Your goal> Pick out the lines below that contain the string "blob" and copy them all.

Data for analysis>
══════

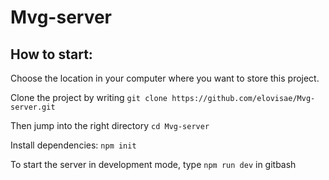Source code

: # Mvg-server

## How to start:

Choose the location in your computer where you want to store this project.

Clone the project by writing `git clone https://github.com/elovisae/Mvg-server.git`

Then jump into the right directory `cd Mvg-server`

Install dependencies: `npm init`

To start the server in development mode, type `npm run dev` in gitbash
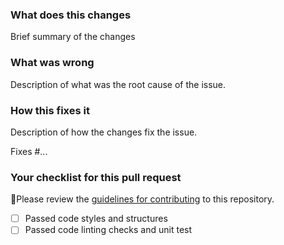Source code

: ### What does this changes

Brief summary of the changes

### What was wrong

Description of what was the root cause of the issue.

### How this fixes it

Description of how the changes fix the issue.

Fixes #...

### Your checklist for this pull request
🚨Please review the [guidelines for contributing](../CONTRIBUTING.md) to this repository.

- [ ] Passed code styles and structures
- [ ] Passed code linting checks and unit test
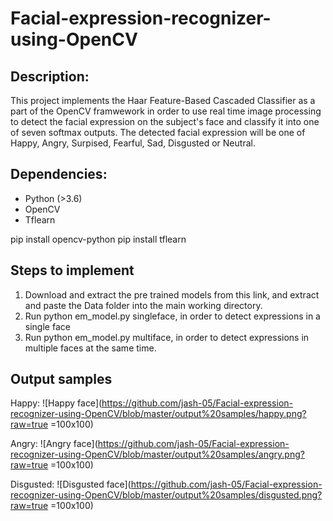 # Facial-expression-recognizer-using-OpenCV

## Description:

This project implements the Haar Feature-Based Cascaded Classifier as a part of the OpenCV framwework in order to use real time image processing to detect the facial expression on the subject's face and classify it into one of seven softmax outputs. The detected facial expression will be one of Happy, Angry, Surpised, Fearful, Sad, Disgusted or Neutral. 

## Dependencies:

* Python (>3.6)
* OpenCV
* Tflearn

pip install opencv-python
pip install tflearn

## Steps to implement

1. Download and extract the pre trained models from this link, and extract and paste the Data folder into the main working directory.
2. Run python em_model.py singleface, in order to detect expressions in a single face
3. Run python em_model.py multiface, in order to detect expressions in multiple faces at the same time. 

## Output samples

Happy:
![Happy face](https://github.com/jash-05/Facial-expression-recognizer-using-OpenCV/blob/master/output%20samples/happy.png?raw=true =100x100)

Angry:
![Angry face](https://github.com/jash-05/Facial-expression-recognizer-using-OpenCV/blob/master/output%20samples/angry.png?raw=true =100x100)

Disgusted:
![Disgusted face](https://github.com/jash-05/Facial-expression-recognizer-using-OpenCV/blob/master/output%20samples/disgusted.png?raw=true =100x100)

══════

Written reply>
![Happy face](https://github.com/jash-05/Facial-expression-recognizer-using-OpenCV/blob/master/output%20samples/happy.png?raw=true =100x100)
![Angry face](https://github.com/jash-05/Facial-expression-recognizer-using-OpenCV/blob/master/output%20samples/angry.png?raw=true =100x100)
![Disgusted face](https://github.com/jash-05/Facial-expression-recognizer-using-OpenCV/blob/master/output%20samples/disgusted.png?raw=true =100x100)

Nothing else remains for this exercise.